Fortunately, he remembered, the aircraft did not hit the banks of the river. He was rescued and taken to the Vn Navy base at Nha Be. He was treated and booked to ride an ambulance back to a civilian hospital in Saigon. He di not know it then but that trip would have ended his hopes for getting out of the country. The enemy was already securing the city. Inexplicably, although machinery maintenance was a regular problem once the Americans and their supplies had gone, the ambulance broke down before his stretcher was loaded on. As the engine was being repaired, he was rescued again.
This time help did not come from a total stranger. In Vietnamese culture family is important, so when a cousin in the Navy learned that Father Tran was in Nha Be, he arranged to have him taken to a landing ship that left immediately for the South China Sea. The ocean voyage was uncomfortable and scary in a flat-bottomed, overcrowded vessel piloted by sailors who were unused to blue water sailing, but the craft and its miserable crew of refugees eventually landed in Subic Bay in the Philippine Islands.
Months of living in tents in refugee camps followed, in the Philippines and in Guam. Seeing Guam from sea, a lone island in the middle of water as far as one can see, left the homesick young man with feelings of ambivalence.
“It was sad, going further from home, but you could see the power of God’s creativity in the beautiful vastness of the Pacific Ocean,” he said.

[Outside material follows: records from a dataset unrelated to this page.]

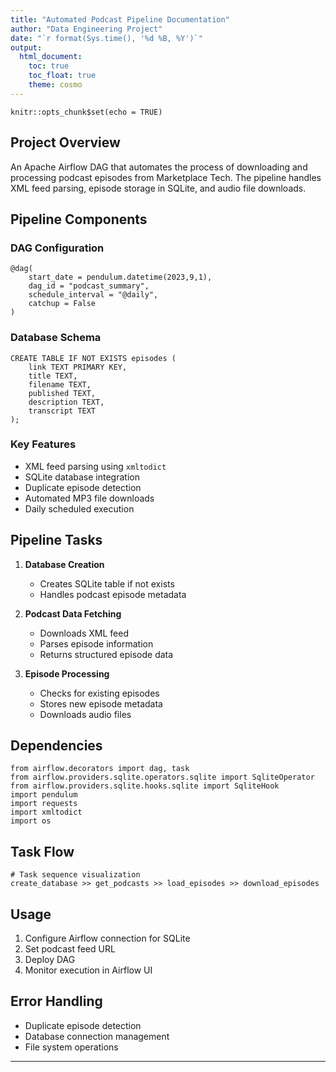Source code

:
 ```yaml
---
title: "Automated Podcast Pipeline Documentation"
author: "Data Engineering Project"
date: "`r format(Sys.time(), '%d %B, %Y')`"
output: 
  html_document:
    toc: true
    toc_float: true
    theme: cosmo
---
```


```{r setup, include=FALSE}
knitr::opts_chunk$set(echo = TRUE)
```

## Project Overview

An Apache Airflow DAG that automates the process of downloading and processing podcast episodes from Marketplace Tech. The pipeline handles XML feed parsing, episode storage in SQLite, and audio file downloads.

## Pipeline Components

### DAG Configuration
```{python dag-config, eval=FALSE}
@dag(
    start_date = pendulum.datetime(2023,9,1),
    dag_id = "podcast_summary",
    schedule_interval = "@daily",
    catchup = False
)
```

### Database Schema
```{sql schema, eval=FALSE}
CREATE TABLE IF NOT EXISTS episodes (
    link TEXT PRIMARY KEY,
    title TEXT,
    filename TEXT,
    published TEXT,
    description TEXT,
    transcript TEXT
);
```

### Key Features

* XML feed parsing using `xmltodict`
* SQLite database integration
* Duplicate episode detection
* Automated MP3 file downloads
* Daily scheduled execution

## Pipeline Tasks

1. **Database Creation**
   * Creates SQLite table if not exists
   * Handles podcast episode metadata

2. **Podcast Data Fetching**
   * Downloads XML feed
   * Parses episode information
   * Returns structured episode data

3. **Episode Processing**
   * Checks for existing episodes
   * Stores new episode metadata
   * Downloads audio files

## Dependencies

```{python dependencies, eval=FALSE}
from airflow.decorators import dag, task
from airflow.providers.sqlite.operators.sqlite import SqliteOperator
from airflow.providers.sqlite.hooks.sqlite import SqliteHook
import pendulum
import requests
import xmltodict
import os
```

## Task Flow

```{r task-flow, eval=FALSE}
# Task sequence visualization
create_database >> get_podcasts >> load_episodes >> download_episodes
```

## Usage

1. Configure Airflow connection for SQLite
2. Set podcast feed URL
3. Deploy DAG
4. Monitor execution in Airflow UI

## Error Handling

* Duplicate episode detection
* Database connection management
* File system operations

---
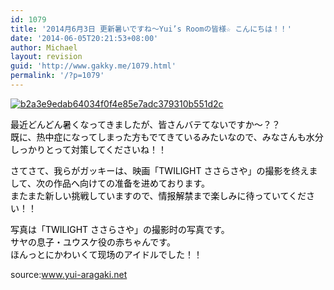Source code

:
 ```yaml
---
id: 1079
title: '2014月6月3日 更新暑いですね〜Yui’s Roomの皆様☆ こんにちは！！'
date: '2014-06-05T20:21:53+08:00'
author: Michael
layout: revision
guid: 'http://www.gakky.me/1079.html'
permalink: '/?p=1079'
---
```


[![b2a3e9edab64034f0f4e85e7adc379310b551d2c](http://www.yui-aragaki.org/wp-content/uploads/2014/06/b2a3e9edab64034f0f4e85e7adc379310b551d2c.png)](http://www.yui-aragaki.org/wp-content/uploads/2014/06/b2a3e9edab64034f0f4e85e7adc379310b551d2c.png)

<span style="color: #000000;">最近どんどん暑くなってきましたが、皆さんバテてないですか〜？？</span>  
<span style="color: #000000;">既に、热中症になってしまった方もでてきているみたいなので、みなさんも水分しっかりとって対策してくださいね！！</span>  
  
<span style="color: #000000;">さてさて、我らがガッキーは、映画「TWILIGHT ささらさや」の撮影を终えまして、次の作品へ向けての准备を进めております。</span>  
<span style="color: #000000;">またまた新しい挑戦していますので、情报解禁まで楽しみに待っていてください！！</span>  
  
<span style="color: #000000;">写真は「TWILIGHT ささらさや」の撮影时の写真です。</span>  
<span style="color: #000000;">サヤの息子・ユウスケ役の赤ちゃんです。</span>  
<span style="color: #000000;">ほんっとにかわいくて现场のアイドルでした！！</span>

source:www.yui-aragaki.net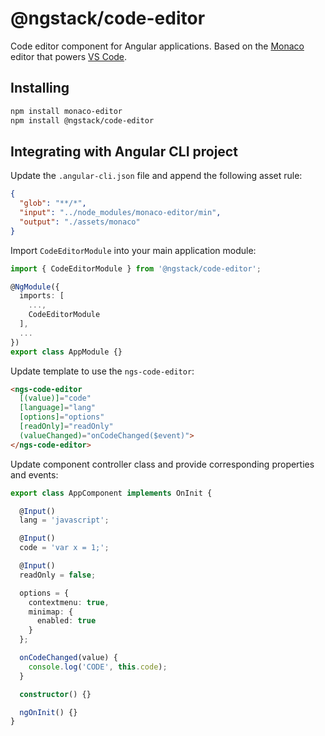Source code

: # @ngstack/code-editor

Code editor component for Angular applications.
Based on the [Monaco](https://www.npmjs.com/package/monaco-editor) editor
that powers [VS Code](https://github.com/Microsoft/vscode).

## Installing

```sh
npm install monaco-editor
npm install @ngstack/code-editor
```

## Integrating with Angular CLI project

Update the `.angular-cli.json` file and append the following asset rule:

```json
{
  "glob": "**/*",
  "input": "../node_modules/monaco-editor/min",
  "output": "./assets/monaco"
}
```

Import `CodeEditorModule` into your main application module:

```ts
import { CodeEditorModule } from '@ngstack/code-editor';

@NgModule({
  imports: [
    ...,
    CodeEditorModule
  ],
  ...
})
export class AppModule {}
```

Update template to use the `ngs-code-editor`:

```html
<ngs-code-editor
  [(value)]="code"
  [language]="lang"
  [options]="options"
  [readOnly]="readOnly"
  (valueChanged)="onCodeChanged($event)">
</ngs-code-editor>
```

Update component controller class and provide corresponding properties and events:

```ts
export class AppComponent implements OnInit {

  @Input()
  lang = 'javascript';

  @Input()
  code = 'var x = 1;';

  @Input()
  readOnly = false;

  options = {
    contextmenu: true,
    minimap: {
      enabled: true
    }
  };

  onCodeChanged(value) {
    console.log('CODE', this.code);
  }

  constructor() {}

  ngOnInit() {}
}
```
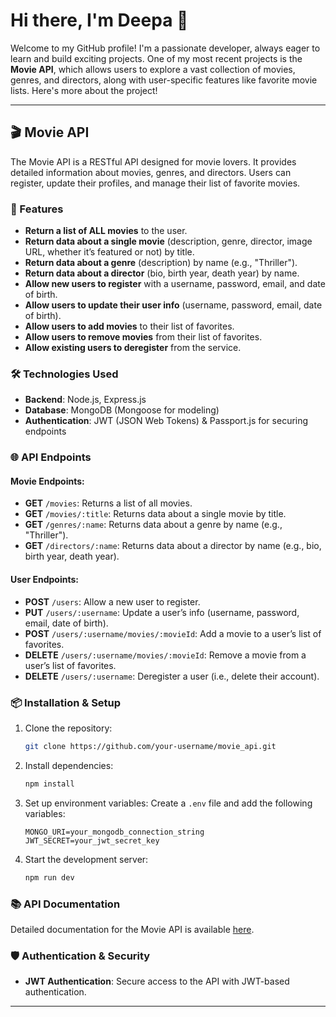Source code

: # Hi there, I'm Deepa 👋

Welcome to my GitHub profile! I'm a passionate developer, always eager to learn and build exciting projects. One of my most recent projects is the **Movie API**, which allows users to explore a vast collection of movies, genres, and directors, along with user-specific features like favorite movie lists. Here's more about the project!

---

## 🎬 Movie API

The Movie API is a RESTful API designed for movie lovers. It provides detailed information about movies, genres, and directors. Users can register, update their profiles, and manage their list of favorite movies.

### 🚀 Features

- **Return a list of ALL movies** to the user.
- **Return data about a single movie** (description, genre, director, image URL, whether it’s featured or not) by title.
- **Return data about a genre** (description) by name (e.g., "Thriller").
- **Return data about a director** (bio, birth year, death year) by name.
- **Allow new users to register** with a username, password, email, and date of birth.
- **Allow users to update their user info** (username, password, email, date of birth).
- **Allow users to add movies** to their list of favorites.
- **Allow users to remove movies** from their list of favorites.
- **Allow existing users to deregister** from the service.

### 🛠️ Technologies Used

- **Backend**: Node.js, Express.js
- **Database**: MongoDB (Mongoose for modeling)
- **Authentication**: JWT (JSON Web Tokens) & Passport.js for securing endpoints

### 🌐 API Endpoints

#### Movie Endpoints:

- **GET** `/movies`: Returns a list of all movies.
- **GET** `/movies/:title`: Returns data about a single movie by title.
- **GET** `/genres/:name`: Returns data about a genre by name (e.g., "Thriller").
- **GET** `/directors/:name`: Returns data about a director by name (e.g., bio, birth year, death year).

#### User Endpoints:

- **POST** `/users`: Allow a new user to register.
- **PUT** `/users/:username`: Update a user’s info (username, password, email, date of birth).
- **POST** `/users/:username/movies/:movieId`: Add a movie to a user’s list of favorites.
- **DELETE** `/users/:username/movies/:movieId`: Remove a movie from a user’s list of favorites.
- **DELETE** `/users/:username`: Deregister a user (i.e., delete their account).

### 📦 Installation & Setup

1. Clone the repository:

   ```bash
   git clone https://github.com/your-username/movie_api.git
   ```

2. Install dependencies:

   ```bash
   npm install
   ```

3. Set up environment variables:
   Create a `.env` file and add the following variables:

   ```
   MONGO_URI=your_mongodb_connection_string
   JWT_SECRET=your_jwt_secret_key
   ```

4. Start the development server:
   ```bash
   npm run dev
   ```

### 📚 API Documentation

Detailed documentation for the Movie API is available [here](https://my-movies-flix-05-b51bd5948ca6.herokuapp.com/documentation.html).

### 🛡️ Authentication & Security

- **JWT Authentication**: Secure access to the API with JWT-based authentication.

---

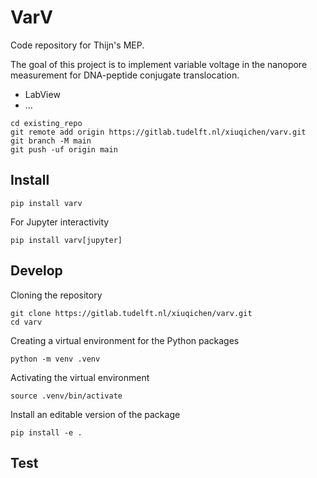 # VarV

Code repository for Thijn's MEP.

The goal of this project is to implement variable voltage in the nanopore measurement for DNA-peptide conjugate translocation.

- LabView
- ...

```
cd existing_repo
git remote add origin https://gitlab.tudelft.nl/xiuqichen/varv.git
git branch -M main
git push -uf origin main
```

## Install

```shell
pip install varv
```

For Jupyter interactivity
```shell 
pip install varv[jupyter]
```

## Develop

Cloning the repository
```shell
git clone https://gitlab.tudelft.nl/xiuqichen/varv.git
cd varv
```

Creating a virtual environment for the Python packages
```shell
python -m venv .venv
```

Activating the virtual environment
```shell
source .venv/bin/activate
```

Install an editable version of the package
```shell
pip install -e .
```


## Test


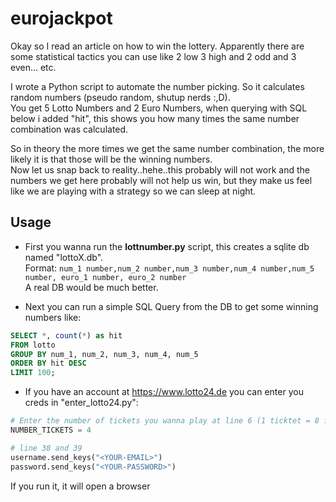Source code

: # eurojackpot
Okay so I read an article on how to win the lottery. Apparently there are some statistical tactics you can use like 2 low 3 high and 2 odd and 3 even... etc. <br> 

I wrote a Python script to automate the number picking. So it calculates random numbers (pseudo random, shutup nerds :,D). <br> You get 5 Lotto Numbers and 2 Euro Numbers, when querying with SQL below i added "hit", this shows you how many times the same number combination was calculated. 

So in theory the more times we get the same number combination, the more likely it is that those will be the winning numbers. <br> Now let us snap back to reality..hehe..this probably will not work and the numbers we get here probably will not help us win, but they make us feel like we are playing with a strategy so we can sleep at night.




## Usage 

 - First you wanna run the **lottnumber.py** script, this creates a sqlite db named "lottoX.db". <br>Format:
 ```num_1 number,num_2 number,num_3 number,num_4 number,num_5 number, euro_1 number, euro_2 number``` <br> A real DB would be much better.

 - Next you can run a simple SQL Query from the DB to get some winning numbers like:
```SQL
SELECT *, count(*) as hit  
FROM lotto
GROUP BY num_1, num_2, num_3, num_4, num_5
ORDER BY hit DESC
LIMIT 100;
```
- If you have an account at https://www.lotto24.de you can enter you creds in "enter_lotto24.py":
```python
# Enter the number of tickets you wanna play at line 6 (1 ticktet = 8 fields)
NUMBER_TICKETS = 4

# line 38 and 39
username.send_keys("<YOUR-EMAIL>")
password.send_keys("<YOUR-PASSWORD>")
```
If you run it, it will open a browser
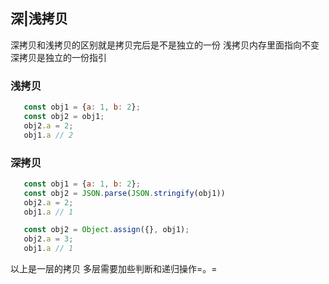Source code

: ## 深|浅拷贝
深拷贝和浅拷贝的区别就是拷贝完后是不是独立的一份
浅拷贝内存里面指向不变
深拷贝是独立的一份指引

### 浅拷贝
```javascript
   const obj1 = {a: 1, b: 2};
   const obj2 = obj1;
   obj2.a = 2;
   obj1.a // 2
```

### 深拷贝
```javascript
   const obj1 = {a: 1, b: 2};
   const obj2 = JSON.parse(JSON.stringify(obj1))
   obj2.a = 2;
   obj1.a // 1

   const obj2 = Object.assign({}, obj1);
   obj2.a = 3;
   obj1.a // 1
```
以上是一层的拷贝 多层需要加些判断和递归操作=。=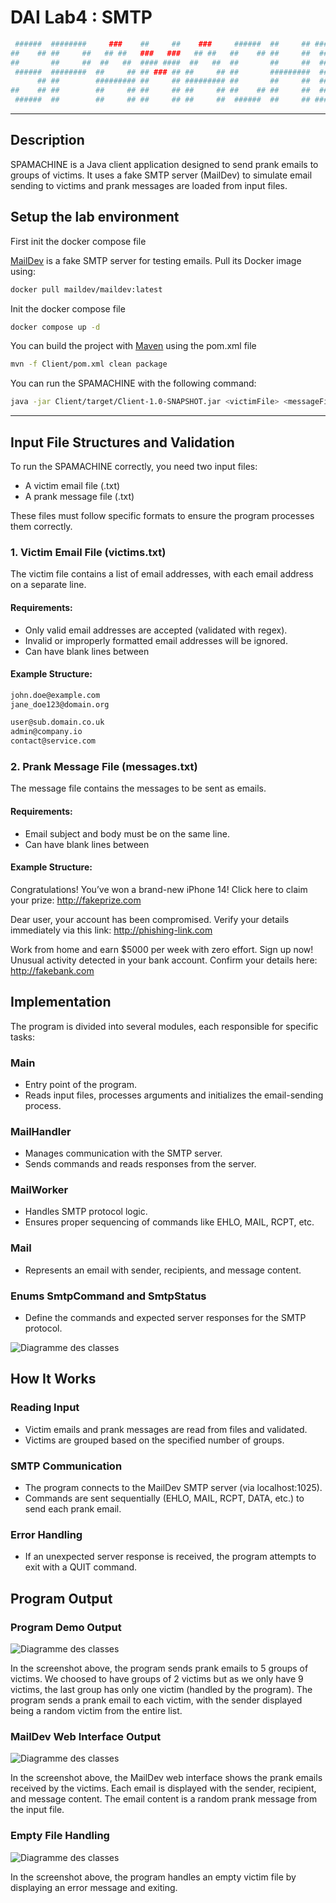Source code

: # DAI Lab4 : SMTP


```bash
 ######  ########     ###    ##     ##    ###     ######  ##     ## #### ##    ## ######## 
##    ## ##     ##   ## ##   ###   ###   ## ##   ##    ## ##     ##  ##  ###   ## ##       
##       ##     ##  ##   ##  #### ####  ##   ##  ##       ##     ##  ##  ####  ## ##       
 ######  ########  ##     ## ## ### ## ##     ## ##       #########  ##  ## ## ## ######   
      ## ##        ######### ##     ## ######### ##       ##     ##  ##  ##  #### ##       
##    ## ##        ##     ## ##     ## ##     ## ##    ## ##     ##  ##  ##   ### ##       
 ######  ##        ##     ## ##     ## ##     ##  ######  ##     ## #### ##    ## ########
 ```

---

 ## Description

SPAMACHINE is a Java client application designed to send prank emails to groups of victims. It uses a fake SMTP server (MailDev) to simulate email sending to victims and prank messages are loaded from input files.


## Setup the lab environment

First init the docker compose file

[MailDev](https://github.com/maildev/maildev) is a fake SMTP server for testing emails. Pull its Docker image using:

```bash
docker pull maildev/maildev:latest
```

Init the docker compose file

```bash
docker compose up -d
```

You can build the project with [Maven](https://maven.apache.org/index.html) using the pom.xml file
```bash
mvn -f Client/pom.xml clean package
```

You can run the SPAMACHINE with the following command:

```bash
java -jar Client/target/Client-1.0-SNAPSHOT.jar <victimFile> <messageFile> <groupCount>
```

---

## Input File Structures and Validation

To run the SPAMACHINE correctly, you need two input files:

- A victim email file (.txt)
- A prank message file (.txt)

These files must follow specific formats to ensure the program processes them correctly.

### 1. Victim Email File (victims.txt)

The victim file contains a list of email addresses, with each email address on a separate line.

#### Requirements:
- Only valid email addresses are accepted (validated with regex).
- Invalid or improperly formatted email addresses will be ignored.
- Can have blank lines between

#### Example Structure:
```bash
john.doe@example.com 
jane_doe123@domain.org 

user@sub.domain.co.uk 
admin@company.io 
contact@service.com
```

### 2. Prank Message File (messages.txt)

The message file contains the messages to be sent as emails. 

#### Requirements:
- Email subject and body must be on the same line.
- Can have blank lines between

#### Example Structure:
Congratulations! You’ve won a brand-new iPhone 14! Click here to claim your prize: http://fakeprize.com

Dear user, your account has been compromised. Verify your details immediately via this link: http://phishing-link.com

Work from home and earn $5000 per week with zero effort. Sign up now!
Unusual activity detected in your bank account. Confirm your details here: http://fakebank.com

## Implementation

The program is divided into several modules, each responsible for specific tasks:

### Main
- Entry point of the program.
- Reads input files, processes arguments and initializes the email-sending process.

### MailHandler
- Manages communication with the SMTP server.
- Sends commands and reads responses from the server.

### MailWorker
- Handles SMTP protocol logic.
- Ensures proper sequencing of commands like EHLO, MAIL, RCPT, etc.

### Mail
- Represents an email with sender, recipients, and message content.

### Enums SmtpCommand and SmtpStatus
- Define the commands and expected server responses for the SMTP protocol.


![Diagramme des classes](./Client/Rendu/SmtpClassDiagram.jpg)


## How It Works

### Reading Input
- Victim emails and prank messages are read from files and validated.
- Victims are grouped based on the specified number of groups.

### SMTP Communication
- The program connects to the MailDev SMTP server (via localhost:1025).
- Commands are sent sequentially (EHLO, MAIL, RCPT, DATA, etc.) to send each prank email.

### Error Handling
- If an unexpected server response is received, the program attempts to exit with a QUIT command.


## Program Output

### Program Demo Output
![Diagramme des classes](./Client/Rendu/demo-screenshot.png)

In the screenshot above, the program sends prank emails to 5 groups of victims. We choosed to have groups of 2 victims but as we only have 9 victims, the last group has only one victim (handled by the program). The program sends a prank email to each victim, with the sender displayed being a random victim from the entire list.

### MailDev Web Interface Output
![Diagramme des classes](./Client/Rendu/maildev-demo-screenshot.png)

In the screenshot above, the MailDev web interface shows the prank emails received by the victims. Each email is displayed with the sender, recipient, and message content. The email content is a random prank message from the input file.

### Empty File Handling
![Diagramme des classes](./Client/Rendu/emptyfile-screenshot.png)

In the screenshot above, the program handles an empty victim file by displaying an error message and exiting.
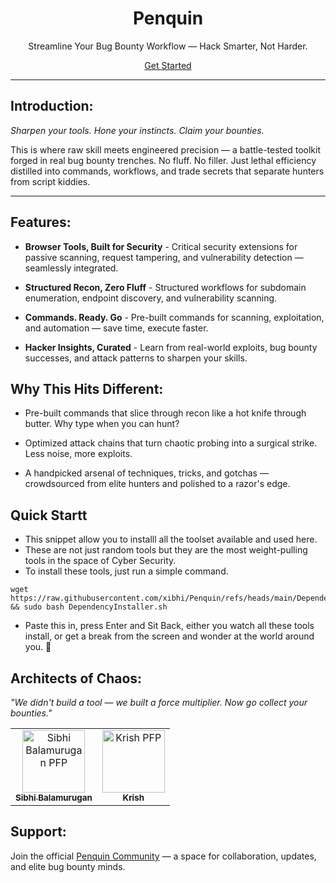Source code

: <div align="center">

# Penquin

Streamline Your Bug Bounty Workflow — Hack Smarter, Not Harder.

<a href="https://penquin.vercel.app/" target="_blank">Get Started</a>

</div>

---
## Introduction:

*Sharpen your tools. Hone your instincts. Claim your bounties.*

This is where raw skill meets engineered precision — a battle-tested toolkit forged in real bug bounty trenches. No fluff. No filler. Just lethal efficiency distilled into commands, workflows, and trade secrets that separate hunters from script kiddies.

---

## Features:

- **Browser Tools, Built for Security** - Critical security extensions for passive scanning, request tampering, and vulnerability detection — seamlessly integrated.

- **Structured Recon, Zero Fluff** - Structured workflows for subdomain enumeration, endpoint discovery, and vulnerability scanning.

- **Commands. Ready. Go** - Pre-built commands for scanning, exploitation, and automation — save time, execute faster.

- **Hacker Insights, Curated** - Learn from real-world exploits, bug bounty successes, and attack patterns to sharpen your skills.


## Why This Hits Different:
- Pre-built commands that slice through recon like a hot knife through butter. Why type when you can hunt?

- Optimized attack chains that turn chaotic probing into a surgical strike. Less noise, more exploits.

- A handpicked arsenal of techniques, tricks, and gotchas — crowdsourced from elite hunters and polished to a razor's edge.

## Quick Startt
- This snippet allow you to installl all the toolset available and used here.
- These are not just random tools but they are the most weight-pulling tools in the space of Cyber Security.
- To install these tools, just run a simple command.
 ```shell
wget https://raw.githubusercontent.com/xibhi/Penquin/refs/heads/main/DependencyInstaller.sh && sudo bash DependencyInstaller.sh
 ```
- Paste this in, press Enter and Sit Back, either you watch all these tools install, or get a break from the screen and wonder at the world around you. 🌄 


## Architects of Chaos:

*"We didn't build a tool — we built a force multiplier. Now go collect your bounties."*
<table>
<tr>

<td align="center">
<a href="https://github.com/xibhi">
<img src="https://avatars.githubusercontent.com/u/155215525?v=4" width="100px;" alt="Sibhi Balamurugan PFP"/><br>
<sub>
<b>Sibhi Balamurugan</b>
</sub>
</a>
</td>

<td align="center">
<a href="https://github.com/Tokittoo">
<img src="https://avatars.githubusercontent.com/u/127018179?v=4" width="100px;" alt="Krish PFP"/><br>
<sub>
<b>Krish</b>
</sub>
</a>
</td>

</tr>
</table>
 
## Support:

Join the official [Penquin Community](https://t.me/PenquinTool) — a space for collaboration, updates, and elite bug bounty minds.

Then Father Tran was finally accepted as an immigrant to the United States – in Detroit. In the winter. The climate was so dissimilar to the sub-tropical heat of the southern Vietnam lowlands where he was raised that Father Tran was again assailed by doubts. Had he done the right thing by escaping? Would he ever learn this strange English language and fit in with these large, diverse people, some of whom had hair on their arms and legs?
He was sponsored by a parish in Michigan. Eventually, he migrated to Jacksonville, Fla., where he met Mary Bowles, another stranger who would welcome him. The one consistency in his chaotic life was the Catholic Mass. He went often, both for the spiritual strength he could draw from it and for the safe haven it represented for him. Bowles took him under her wing at her parish. One day she invited him to a meeting of the Third Order of the Franciscans. He was impressed and moved by the faith of these lay followers of Francis of Assisi. When Bowles encouraged him to be open to a religious vocation, he thought back to the Franciscans.
“I felt like God’s intercession was set in my life through Mary Bowles,” Father Tran said.
Dac Tran became a Franciscan affiliate in 1981, six years after his escape for Vietnam. He finished his baccalaureate at Siena College and took an advanced theology degree from the Washington Theological Union in Silver Springs, Md. He was ordained to the holy priesthood in 1989.
Father Tran was now an American and a Catholic priest, but his peripatetic days were hardly over. He was sent as a chaplain to Jamaica in the West Indies for three years, then assigned as parochial vicar at a parish in East Rutherford, N.J., then to hospital ministry in Boston. Finally, he arrived in the sun-drenched heaven of South Carolina in 2001.
“Part of our Franciscan charism is that we are always on the move,” he said. “We learn to do our best in every kind of situation.”
Father Tran is happy at Our Lady of the Rosary, providing, as he says, for the spiritual and sacramental needs of a warm and loving parish. He urges them to be welcoming, remembering how important is was to him as a newcomer when Mary Bowles — who died a few years ago — learned his name and reached out to him.
His mother still lives in Saigon, happy now that she can again attend daily Mass. The priest never learned the name of the man who helped him escape by encouraging him to go for the helicopter, but since that fateful day was a Tuesday, the day Franciscan tradition calls for a special novena to St. Anthony, he thinks of him as Tony.